At first glance, the Area-51 5500 is clearly still from the same stable: the internals are tidy, there’s sound-proof cladding and a host of high-end components provide plenty of power for every possible use. But the Area-51’s case is disappointing.
The front door isn’t particularly easy to open, lacking a proper catch. Once open, it feels flimsy, with the two hinges rattling and easily moving out of alignment. Fortunately, the door itself swings round 270 degrees and can be locked to the side of the case – we found it easier to keep it there rather than fiddle about every time we inserted a CD.
Internally, it’s a lot more practical. The large grille in the front houses a slow-spinning 120mm fan, keeping the 306GB-worth of striped RAID hard disks cool, and a rear 120mm fan exhausts hot air with similar politeness. The disks themselves are mounted on sturdy rubber grommets to further reduce vibration noise, and it all adds up to a reasonably quiet-running system, with its low hum far more tolerable than Evesham’s boisterous Axis Decimator 78.

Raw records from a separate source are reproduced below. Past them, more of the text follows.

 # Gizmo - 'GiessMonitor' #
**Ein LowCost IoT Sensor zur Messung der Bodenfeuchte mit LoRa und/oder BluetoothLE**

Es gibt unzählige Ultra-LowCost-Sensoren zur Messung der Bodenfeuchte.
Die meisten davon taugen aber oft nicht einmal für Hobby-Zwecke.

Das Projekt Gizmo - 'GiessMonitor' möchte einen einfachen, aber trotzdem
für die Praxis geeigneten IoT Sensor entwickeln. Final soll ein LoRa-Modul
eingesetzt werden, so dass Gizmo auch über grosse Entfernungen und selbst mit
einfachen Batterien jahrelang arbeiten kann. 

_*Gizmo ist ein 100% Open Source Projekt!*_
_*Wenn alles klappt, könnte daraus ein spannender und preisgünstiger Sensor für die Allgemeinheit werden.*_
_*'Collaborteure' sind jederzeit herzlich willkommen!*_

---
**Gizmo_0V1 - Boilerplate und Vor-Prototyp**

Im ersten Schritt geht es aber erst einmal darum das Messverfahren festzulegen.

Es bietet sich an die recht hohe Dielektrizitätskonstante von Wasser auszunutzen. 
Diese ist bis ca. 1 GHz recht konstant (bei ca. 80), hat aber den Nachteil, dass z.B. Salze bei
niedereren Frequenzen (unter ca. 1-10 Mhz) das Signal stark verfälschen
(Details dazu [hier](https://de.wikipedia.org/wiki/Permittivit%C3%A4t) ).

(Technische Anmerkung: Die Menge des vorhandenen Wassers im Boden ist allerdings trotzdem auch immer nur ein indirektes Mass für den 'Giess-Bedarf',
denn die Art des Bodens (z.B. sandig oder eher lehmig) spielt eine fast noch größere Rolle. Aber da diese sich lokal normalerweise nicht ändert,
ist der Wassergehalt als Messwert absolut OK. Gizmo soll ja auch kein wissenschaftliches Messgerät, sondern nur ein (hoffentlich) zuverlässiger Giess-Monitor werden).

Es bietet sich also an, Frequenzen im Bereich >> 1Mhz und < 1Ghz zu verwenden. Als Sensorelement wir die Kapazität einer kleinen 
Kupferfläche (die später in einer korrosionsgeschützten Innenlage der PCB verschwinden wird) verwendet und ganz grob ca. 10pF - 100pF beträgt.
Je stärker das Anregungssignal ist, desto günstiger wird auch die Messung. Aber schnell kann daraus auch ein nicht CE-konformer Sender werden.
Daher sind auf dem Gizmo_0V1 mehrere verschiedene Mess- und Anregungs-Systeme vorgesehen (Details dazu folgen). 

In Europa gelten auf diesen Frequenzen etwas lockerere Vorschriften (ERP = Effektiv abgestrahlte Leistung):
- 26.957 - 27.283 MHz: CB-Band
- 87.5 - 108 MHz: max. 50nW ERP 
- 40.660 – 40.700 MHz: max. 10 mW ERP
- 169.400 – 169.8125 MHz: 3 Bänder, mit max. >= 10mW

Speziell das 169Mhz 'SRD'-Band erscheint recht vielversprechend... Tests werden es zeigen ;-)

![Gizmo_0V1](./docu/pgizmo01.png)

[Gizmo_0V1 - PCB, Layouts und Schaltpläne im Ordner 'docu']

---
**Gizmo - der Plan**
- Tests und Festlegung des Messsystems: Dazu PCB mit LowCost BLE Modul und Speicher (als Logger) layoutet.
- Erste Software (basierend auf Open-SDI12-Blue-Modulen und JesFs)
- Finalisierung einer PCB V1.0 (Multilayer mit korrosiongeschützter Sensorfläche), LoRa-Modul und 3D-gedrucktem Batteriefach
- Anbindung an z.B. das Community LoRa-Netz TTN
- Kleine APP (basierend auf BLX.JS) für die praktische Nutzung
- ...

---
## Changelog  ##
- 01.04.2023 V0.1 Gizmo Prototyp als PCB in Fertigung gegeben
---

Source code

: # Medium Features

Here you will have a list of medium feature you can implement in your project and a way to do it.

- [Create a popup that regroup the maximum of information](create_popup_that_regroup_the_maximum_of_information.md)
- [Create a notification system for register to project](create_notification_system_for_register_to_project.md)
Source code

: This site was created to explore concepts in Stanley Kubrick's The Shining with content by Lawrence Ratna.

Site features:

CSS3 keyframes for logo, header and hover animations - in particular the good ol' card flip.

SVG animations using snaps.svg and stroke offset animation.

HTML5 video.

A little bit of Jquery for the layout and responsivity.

There’s plenty of room inside, with the tidy cabling a help for both airflow and any future upgrades. Removing the disk caddy isn’t much bother: the entire fascia pops off with the use of two plastic levers. Four thumbscrews hold the fan and caddy in place and it all slides out of the front. The 1GB of fast-running PC5400 RAM (667MHz) from Crucial still leaves two slots free too. There’s also a single PCI Express 1x slot, three standard PCI and a PCI Express 4x slot – the last of these holds potential for future high-bandwidth devices such as HDTV tuners.
Backing up the striped hard disk array and 667MHz RAM is the new dual-core Pentium Extreme Edition 840 processor and a motherboard based on Intel’s 955X chipset. Both cores have Hyper-Threading for four simultaneous processing threads – this is notable, as it’s the only real difference between the Pentium EE and the Pentium D. Running at 3.2GHz, it managed a respectable 2.03 in our real-world benchmarks. We were eager to see how much difference four processing threads would make to our 3ds max rendering test, but were slightly disappointed by the results. A score of one minute, 15 seconds is swift, but only three seconds faster than a dual-threaded AMD 4800+ in our standard test rig. And that CPU scored 2.65 in our application benchmarks with a single Western Digital Raptor rather than RAID0 disks. Still, if you do significant amounts of encoding or rendering, the extra parallelism will be welcome.
Alienware’s forte has always been gaming, and on the 3D side there’s an ATi Radeon X850 XT PE fitted into the PCI Express 16x slot. It powered all our game benchmarks to well over playable frame rates at 1,280 x 1,024. With 4x AA and 8x AF, only Doom 3 ran at less than 50fps, and even then only by 2fps. Going more extreme, we saw above 50fps in both Far Cry and Half-Life 2 at 1,600 x 1,200 with the same quality settings, and Doom 3 was still playable at 36fps.
We can’t yet conclude how the X850 XT PE will deal with the next generation of games, though – our most demanding test uses Far Cry’s beta High Dynamic Range (HDR) rendering mode, which requires the 36-bit precision currently found in only nVidia’s GeForce 6 Series GPUs and above. This winter’s games will be playable – the X850 XT PE has enough raw power to cope – but they’re unlikely to look as pretty as if you were using the GeForce 7800 GTX. And you can get this next-generation card in cheaper systems, such as the Mesh Matrix Titan. It beats the X850 XT PE in every test and is capable of running Far Cry in HDR mode at high resolutions and high frame rates.